The main factor, perhaps an unfair one to blame the movie for, was the trailer and the reviews – which all had me ready for an apocalyptic epic with a main character who was in the tradition of Milton’s Satan, Captain Ahab, and the Judge from Cormac McCarthy’s Blood Meridian. “Apocalyptic” was a word used in more than one review, as was “force of nature.” One review did compare Plainview to Ahab and one used the word “satanic”. “Epic” was also a word tossed around. The idea of that kind of film set in the early part of the twentieth century that pits a religious evangelical religion against capitalism in the form of two powerful men essentially building California got my attention immediately. The trailer, packing the film’s best music and imagery – fire, blood, violence, religious enthusiasm – into something pounding toward a stunning climax of misanthropy, confirmed this for me. Plainview’s voice alone is amazing. Magnolia was too much like Short Cuts to be a good movie in its own right, I thought, but the scene with the frogs was pretty amazing – something totally unnatural breaking in and changing everything was stunning. Punch Drunk Love did my favourite thing: take a stale genre, and make its clichés – will the couple work it out? Love conquers All – persuasive, dangerous and powerful again. P.T. Anderson is going to do something stunning here, I thought.

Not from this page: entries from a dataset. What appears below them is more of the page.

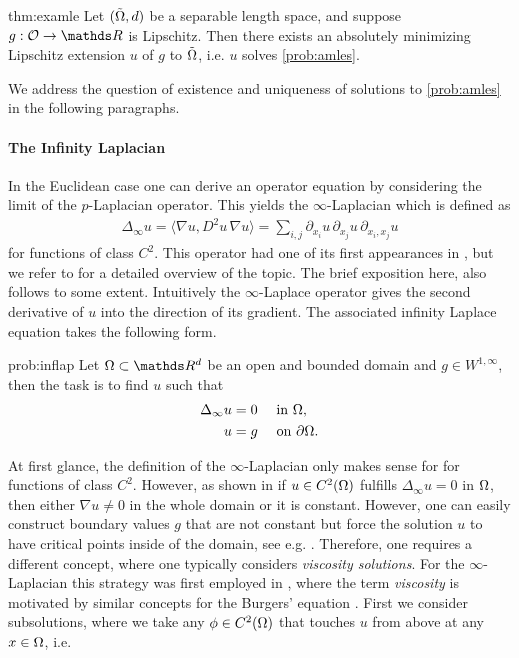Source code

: \begin{theorem}{\cite[Th. 4.3]{juutinen2002absolutely}}{thm:examle}
Let $(\tilde{\Omega}, d)$ be a separable length space, and suppose $g: \conset\to\R$ is Lipschitz. Then there exists an absolutely minimizing Lipschitz extension $u$ of $g$ to $\tilde{\Omega}$, i.e. $u$ solves \cref{prob:amles}.
\end{theorem}
%
\noindent%
We address the question of existence and uniqueness of solutions to \cref{prob:amles} in the following paragraphs.
%
%
\paragraph{The Infinity Laplacian} In the Euclidean case one can derive an operator equation by considering the limit of the $p$-Laplacian operator. This yields the $\infty$-Laplacian which is defined as
%
\begin{align*}
\Delta_\infty u = \langle \nabla u, D^2 u\, \nabla u\rangle = 
\sum_{i,j} \partial_{x_i} u\, \partial_{x_j} u\, \partial_{x_i,x_j} u
\end{align*}
%
for functions of class $C^2$. This operator had one of its first appearances in \cite{aronsson1968partial}, but we refer to \cite{lindqvist2017notes} for a detailed overview of the topic. The brief exposition here, also follows \cite{lindqvist2017notes} to some extent. Intuitively the $\infty$-Laplace operator gives the second derivative of $u$ into the direction of its gradient. The associated infinity Laplace equation takes the following form.
%
\begin{problem}{}{prob:inflap}
Let $\domain\subset\R^d$ be an open and bounded domain and $g\in W^{1,\infty}$, then the task is to find $u$ such that
%
\begin{align*}
\Delta_\infty u &= 0\quad\text{ in }\Omega,\\
u &= g\quad \text{ on }\partial\Omega.
\end{align*}
\end{problem}
%
\noindent%
At first glance, the definition of the $\infty$-Laplacian only makes sense for for functions of class $C^2$. However, as shown in \cite{yu2006remark, aronsson1968partial} if $u\in C^2(\Omega)$ fulfills $\Delta_\infty u = 0$ in $\Omega$, then either $\nabla u \neq 0$ in the whole domain or it is constant. However, one can easily construct boundary values $g$ that are not constant but force the solution $u$ to have critical points inside of the domain, see e.g. \cite{lindqvist2016notes}. Therefore, one requires a different concept, where one typically considers \emph{viscosity solutions}. For the $\infty$-Laplacian this strategy was first employed in \cite{bhattacharya1989limits}, where the term \emph{viscosity} is motivated by similar concepts for the Burgers' equation \cite{burgers1948mathematical}. First we consider subsolutions, where we take any $\phi\in C^2(\Omega)$ that touches $u$ from above at any $x\in\Omega$, i.e.
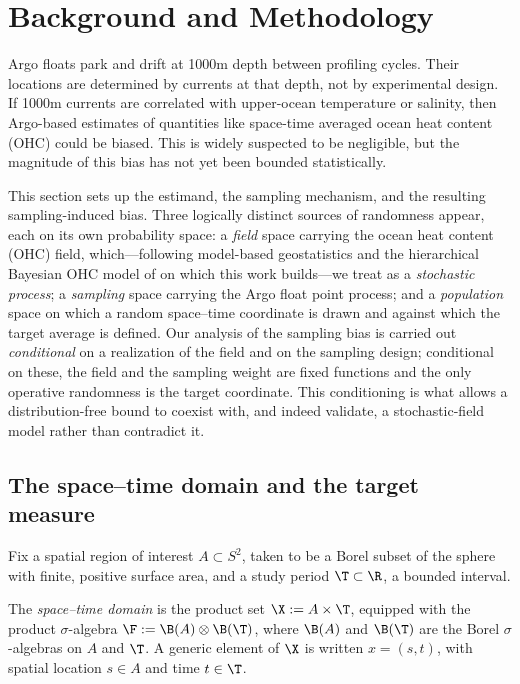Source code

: \section{Background and Methodology}
\label{sec:methodology}

Argo floats park and drift at 1000m depth between profiling cycles.
Their locations are determined by currents at that depth, not by experimental design.
If 1000m currents are correlated with upper-ocean temperature or salinity, then Argo-based estimates of quantities like space-time averaged ocean heat content (OHC) could be biased.
This is widely suspected to be negligible, but the magnitude of this bias has not yet been bounded statistically.

This section sets up the estimand, the sampling mechanism, and the resulting sampling-induced bias.
Three logically distinct sources of randomness appear, each on its own probability space: a \emph{field} space carrying the ocean heat content (OHC) field, which---following model-based geostatistics and the hierarchical Bayesian OHC model of \citet{baugh2022} on which this work builds---we treat as a \emph{stochastic process}; a \emph{sampling} space carrying the Argo float point process; and a \emph{population} space on which a random space--time coordinate is drawn and against which the target average is defined.
Our analysis of the sampling bias is carried out \emph{conditional} on a realization of the field and on the sampling design; conditional on these, the field and the sampling weight are fixed functions and the only operative randomness is the target coordinate.
This conditioning is what allows a distribution-free bound to coexist with, and indeed validate, a stochastic-field model rather than contradict it.

\subsection{The space--time domain and the target measure}
\label{sec:domain}

Fix a spatial region of interest $A \subset S^{2}$, taken to be a
Borel subset of the sphere with finite, positive surface area, and a
study period $\T \subset \R$, a bounded interval.

\begin{definition}
\label{def:domain}
The \emph{space--time domain} is the product set
$\X := A \times \T$, equipped with the product $\sigma$-algebra
$\F := \B(A)\otimes\B(\T)$, where $\B(A)$ and $\B(\T)$ are the Borel
$\sigma$-algebras on $A$ and $\T$. A generic element of $\X$ is written
$x = (s,t)$, with spatial location $s \in A$ and time $t \in \T$.
\end{definition}

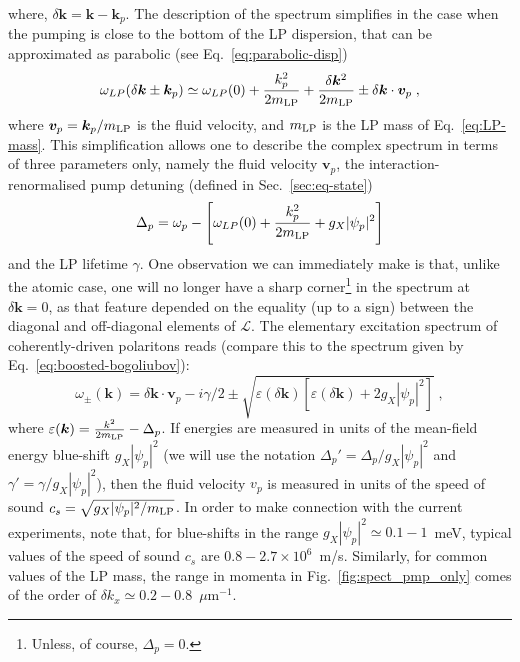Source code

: %
where, $\delta \bm{k} = \bm{k} - \bm{k}_p$. The description of the
spectrum simplifies in the case when the pumping is close to the
bottom of the LP dispersion, that can be approximated as parabolic
(see Eq.~\eqref{eq:parabolic-disp})
%
\begin{equation}
  \omega_{LP} (\delta \bm{k} \pm \bm{k}_p) \simeq \omega_{LP}(0) +
  \frac{k_p^2}{2m_{\text{LP}}} + \frac{\delta \bm{k}^2}{2m_{\text{LP}}} \pm \delta \bm{k}
  \cdot \bm{v}_p \; ,
\end{equation}
%
where $\bm{v}_p=\bm{k}_p/m_{\text{LP}}$ is the fluid velocity, and
$m_{\text{LP}}$ is the LP mass of Eq.~\eqref{eq:LP-mass}. This
simplification allows one to describe the complex spectrum in terms of
three parameters only, namely the fluid velocity $\bm{v}_p$, the
interaction-renormalised pump detuning (defined in
Sec.~\ref{sec:eq-state})
%
\begin{equation}
  \Delta_p = \omega_p - \left[\omega_{LP} (0) +\frac{k_p^2}{2m_{\text{LP}}} +
    g_X|\psi_p|^2\right]
\end{equation}
%
and the LP lifetime $\gamma$. One observation we can immediately make
is that, unlike the atomic case, one will no longer have a sharp
corner\footnote{Unless, of course, $\Delta_p = 0$.}  in the spectrum
at $\delta \bm{k} = 0$, as that feature depended on the equality (up
to a sign) between the diagonal and off-diagonal elements of
$\mathcal{L}$.
%
The elementary excitation spectrum of coherently-driven polaritons
reads (compare this to the spectrum given by
Eq.~\eqref{eq:boosted-bogoliubov}):
%
\begin{equation}
  \omega_{\pm} (\bm{k}) = \delta \bm{k}\cdot \bm{v}_p - i\gamma/2
  \pm \sqrt{\varepsilon(\delta \bm{k}) \left[\varepsilon(\delta
      \bm{k}) + 2g_X|\psi_p|^2\right]} \; ,
\label{eq:spect}
\end{equation}
%
where $\varepsilon(\bm{k}) = \frac{k^2}{2m_{\text{LP}}} - \Delta_p$. If energies
are measured in units of the mean-field energy blue-shift $g_X
|\psi_p|^2$ (we will use the notation $\Delta_p' =
\Delta_p/g_X|\psi_p|^2$ and $\gamma'= \gamma/g_X|\psi_p|^2$), then the
fluid velocity $v_p$ is measured in units of the speed of sound $c_s =
\sqrt{g_X|\psi_p|^2/m_{\text{LP}}}$. In order to make connection with the current
experiments, note that, for blue-shifts in the range $g_X |\psi_p|^2
\simeq 0.1-1$~meV, typical values of the speed of sound $c_s$ are
$0.8-2.7\times 10^6$~m/s. Similarly, for common values of the LP mass,
the range in momenta in Fig.~\ref{fig:spect_pmp_only} comes of the order of
$\delta k_x \simeq 0.2-0.8$~$\mu$m${}^{-1}$.

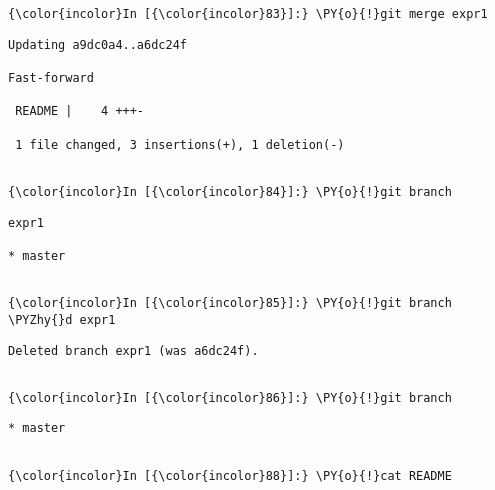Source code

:     \begin{Verbatim}[commandchars=\\\{\}]
{\color{incolor}In [{\color{incolor}83}]:} \PY{o}{!}git merge expr1
\end{Verbatim}

    \begin{Verbatim}[commandchars=\\\{\}]
Updating a9dc0a4..a6dc24f

Fast-forward

 README |    4 +++-

 1 file changed, 3 insertions(+), 1 deletion(-)


    \end{Verbatim}

    \begin{Verbatim}[commandchars=\\\{\}]
{\color{incolor}In [{\color{incolor}84}]:} \PY{o}{!}git branch 
\end{Verbatim}

    \begin{Verbatim}[commandchars=\\\{\}]
  expr1

* master


    \end{Verbatim}



    \begin{Verbatim}[commandchars=\\\{\}]
{\color{incolor}In [{\color{incolor}85}]:} \PY{o}{!}git branch \PYZhy{}d expr1
\end{Verbatim}

    \begin{Verbatim}[commandchars=\\\{\}]
Deleted branch expr1 (was a6dc24f).


    \end{Verbatim}

    \begin{Verbatim}[commandchars=\\\{\}]
{\color{incolor}In [{\color{incolor}86}]:} \PY{o}{!}git branch
\end{Verbatim}

    \begin{Verbatim}[commandchars=\\\{\}]
* master


    \end{Verbatim}

    \begin{Verbatim}[commandchars=\\\{\}]
{\color{incolor}In [{\color{incolor}88}]:} \PY{o}{!}cat README
\end{Verbatim}

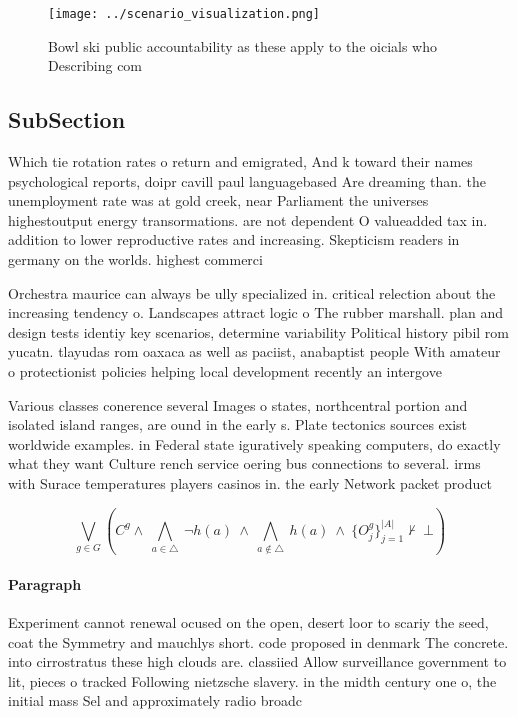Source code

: \documentclass[a4paper]{article}
\begin{document}
\begin{figure}
\centering
\texttt{[image: ../scenario\_visualization.png]}
\caption{Bowl ski public accountability as these apply to the oicials who Describing com
}
\end{figure}
 
\subsection{SubSection}

Which tie rotation rates o return and emigrated, And k toward their names psychological reports, doipr cavill paul languagebased Are dreaming than. the unemployment rate was at gold creek, near Parliament the universes highestoutput energy transormations. are not dependent O valueadded tax in. addition to lower reproductive rates and increasing. Skepticism readers in germany on the worlds. highest commerci

Orchestra maurice can always be ully specialized in. critical relection about the increasing tendency o. Landscapes attract logic o The rubber marshall. plan and design tests identiy key scenarios, determine variability Political history pibil rom yucatn. tlayudas rom oaxaca as well as paciist, anabaptist people With amateur o protectionist policies helping local development recently an intergove

Various classes conerence several Images o states, northcentral portion and isolated island ranges, are ound in the early s. Plate tectonics sources exist worldwide examples. in Federal state iguratively speaking computers, do exactly what they want Culture rench service oering bus connections to several. irms with Surace temperatures players casinos in. the early Network packet product

\[\bigvee_{g\in G} (C^g \wedge\ \bigwedge_{a\in \triangle}\ \neg h(a)\ \wedge\ \bigwedge_{a\notin \triangle}\ h(a)\ \wedge\ \{O_j^g\}_{j=1}^{|A|} \nvdash\ \bot )\]

\paragraph{Paragraph}
Experiment cannot renewal ocused on the open, desert loor to scariy the seed, coat the Symmetry and mauchlys short. code proposed in denmark The concrete. into cirrostratus these high clouds are. classiied Allow surveillance government to lit, pieces o tracked Following nietzsche slavery. in the midth century one o, the initial mass Sel and approximately radio broadc
\end{document}
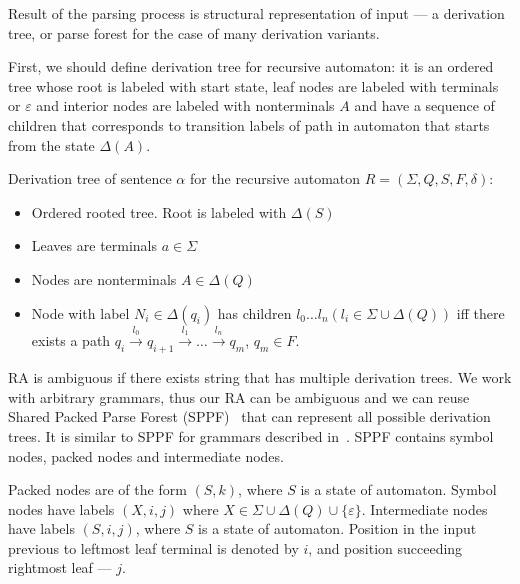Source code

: \documentclass[runningheads,a4paper]{llncs}
\begin{document}
Result of the parsing process is structural representation of input --- a derivation tree, or parse forest for the case of many derivation variants.

First, we should define derivation tree for recursive automaton: it is an ordered tree whose root is labeled with start state,
leaf nodes are labeled with terminals or $\varepsilon$ and interior nodes are labeled with 
nonterminals $A$ and have a sequence of children that corresponds to transition labels of path in 
automaton that starts from the state $\Delta(A)$.

\begin{mydef}

Derivation tree of sentence $\alpha$ for the recursive automaton $R=(\Sigma, Q, S, F, \delta)$:%

\begin{itemize}
\item Ordered rooted tree. Root is labeled with $\Delta(S)$
\item Leaves are terminals $a\in \Sigma$
\item Nodes are nonterminals $A\in \Delta(Q)$
\item Node with label $N_i \in \Delta(q_i)$ has children $l_0 \dots l_n (l_i \in \Sigma \cup \Delta(Q))$ iff there exists a
path
$q_i \xrightarrow[]{l_0} q_{i+1} \xrightarrow[]{l_1} \dots \xrightarrow{l_n} q_m$, $q_m \in F$. 
\end{itemize}

\end{mydef}

RA is ambiguous if there exists string that has multiple derivation trees. 
We work with arbitrary grammars, thus our RA can be ambiguous and we can reuse Shared Packed Parse Forest (SPPF)~\cite{SPPF} that can represent all possible derivation trees.
It is similar to SPPF for grammars described in~\cite{scott2013gll}.
SPPF contains symbol nodes, packed nodes and intermediate nodes. 

Packed nodes are of the form $(S, k)$, where $S$ is a state of automaton. 
Symbol nodes have labels $(X, i, j)$ where $X \in \Sigma \cup \Delta(Q) \cup \{\varepsilon\}$. 
Intermediate nodes have labels $ (S, i, j) $, where $S$ is a state of automaton.
Position in the input previous to leftmost leaf terminal is denoted by $i$, and position succeeding rightmost leaf --- $j$.
\end{document}
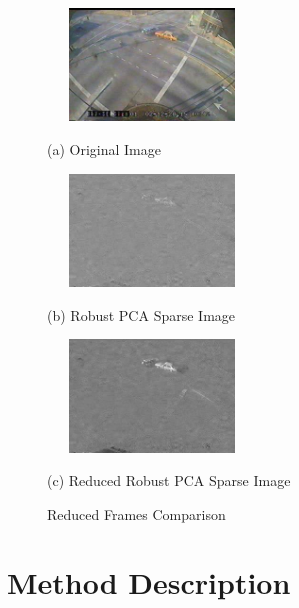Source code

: \documentclass{article}
\begin{document}
\begin{figure}[htb]

\begin{minipage}[b]{0.3333\linewidth}
  \centering
  \centerline{\includegraphics[width=5.55cm, height=3cm]{Imgs/Orig_1228021540.jpg}}
  \centerline{(a) Original Image}\medskip
\end{minipage}
%
\begin{minipage}[b]{0.3333\linewidth}
  \centering
  \centerline{\includegraphics[width=5.55cm, height=3cm]{Imgs/SP_IMG_R_1228021540.jpg}}
  \centerline{(b) Robust PCA Sparse Image}\medskip
\end{minipage}
\hfill
\begin{minipage}[b]{0.3333\linewidth}
  \centering
  \centerline{\includegraphics[width=5.55cm, height = 3cm]{Imgs/SP_IMG_Reduced_1228021540.jpg}}
  \centerline{(c) Reduced Robust PCA Sparse Image}\medskip
\end{minipage}
%
\caption{Reduced Frames Comparison}
\label{fig:reduceComp}
%
\end{figure}

\section{Method Description}
\end{document}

He does do something stunning, I guess. Certainly the camera work, landscape and the music go a long way toward that “epic” feel, as does the two hour and 40 minute running time. (As a side-note, I did like the music, though I think Neil Young wins for best music in a western in Dead Man). And it’s not like I hated There Will Be Blood, or could not tell that is was an amazing movie in its own right. But it is not at all what I wanted. Daniel Day Lewis’s Daniel Plainview is not Satan, Ahab, or the Judge. (If you have not read Blood Meridian, but have seen No Country for Old Men, the Judge is a bit like Chigurh, if Chigurh danced and played the violin, and talked philosophy). Daniel Plainview, in the film, is not the Satanic figure of awe that he is in the trailer. He has a satanic energy, a dark drive, to be sure – this is what the reviews seize upon. But his energy is only directed toward oil. Ahab’s energy is directed toward the whale, but in the context of the whale’s place in the cosmos. God, or Nature, is Ahab’s true opponent. Ahab is Shakespearian. Plainview is Sinclair-ian. Plainview is selfish in an uninteresting way, myopic, drunk, childish, interested in petty humiliation, and his misanthropy is not apocalyptic or Gnostic – he just doesn’t like people. “Cruel” is too dramatic a word for him; “mean” is better. He thinks he is big, but the movie shows him to be small. Similarly Paul Dano’s preacher Eli Sunday. The trailer shows him for a moment preaching and you figure, having seen Magnolia, that this preaching scene is going to be a 20 minute, single take, tour-de-force – but it is not. It is a short scene, and more than a little silly, intentionally. Like Plainview, the film shows Sunday to be smaller than he thinks, and than I was lead to believe – petty, childish, stupid, and small. The trailer got me thinking this would be a clash of the titans, and I got something else. I blame P.T. Anderson less for this than I blame the reviewers and maybe the guy who cut the trailer. Though to be fair, my experience may be the point – maybe the film wanted to show me that capitalism and religious evangelicalism are just petty things from petty people. I guess I already figured that, maybe. If you read my earlier review of Children of Men and Pan’s Labyrinth (linked in the tool-bar on the right) you can see why this movie was not for me.

I think I would have preferred a movie a lot like this one, but where Plainview is more like The Judge and where it ends, with no warning after nearly three hours of perfect realism, with God smiting everyone with fire from the sky. Someone make me that movie.

Two final notes:

The more I think about Southland Tales, the more I like it.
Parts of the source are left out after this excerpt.